Оставив Ильву по левому борту, «Золотая стрела» взяла курс на Планацию. Впереди было еще около двух часов пути.
Действительно, охрана на острове бдительно несла свою службу. Не успело судно войти в небольшую естественную бухту и приблизиться к берегу, как там появились несколько темных человеческих фигур и громкий голос спросил:
— Кто такие? Тут запрещено приставать.
— По приказу цезаря Августа, — крикнул в ответ Фабий, перегнувшись через борт. — Нам нужно повидать Марка Агриппу Постума.
— Пропуск есть? — осведомился голос уже не так сурово.
— Есть.
Люди на берегу успокоились и молча ждали, пока «Золотая стрела» пришвартуется, матросы опустят трап и нежданные визитеры сойдут на сушу.
— Ты останешься здесь, — бросил Фабий Сабину, направляясь к каюте. — Следи за своим греком, чтобы он не вздумал удрать.

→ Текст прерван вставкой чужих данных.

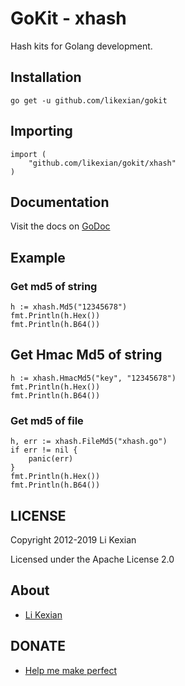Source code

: # GoKit - xhash

Hash kits for Golang development.

## Installation

    go get -u github.com/likexian/gokit

## Importing

    import (
        "github.com/likexian/gokit/xhash"
    )

## Documentation

Visit the docs on [GoDoc](https://godoc.org/github.com/likexian/gokit/xhash)

## Example

### Get md5 of string

    h := xhash.Md5("12345678")
    fmt.Println(h.Hex())
    fmt.Println(h.B64())

## Get Hmac Md5 of string

    h := xhash.HmacMd5("key", "12345678")
    fmt.Println(h.Hex())
    fmt.Println(h.B64())

### Get md5 of file

    h, err := xhash.FileMd5("xhash.go")
    if err != nil {
        panic(err)
    }
    fmt.Println(h.Hex())
    fmt.Println(h.B64())

## LICENSE

Copyright 2012-2019 Li Kexian

Licensed under the Apache License 2.0

## About

- [Li Kexian](https://www.likexian.com/)

## DONATE

- [Help me make perfect](https://www.likexian.com/donate/)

Трибун кивнул, с удовлетворением представив себе, как он сейчас побеседует с подлым Никомедом на предмет взаимного доверия.
На палубе появились двое мужчин в плащах. Фабий Максим поддержал одного из них под руку и помог сойти по трапу. Второй следовал за мим на некотором расстоянии.
«Кто это такой, интересно? — подумал Сабин. — Хотя, мне-то какое дело? Это уже проблемы цезаря».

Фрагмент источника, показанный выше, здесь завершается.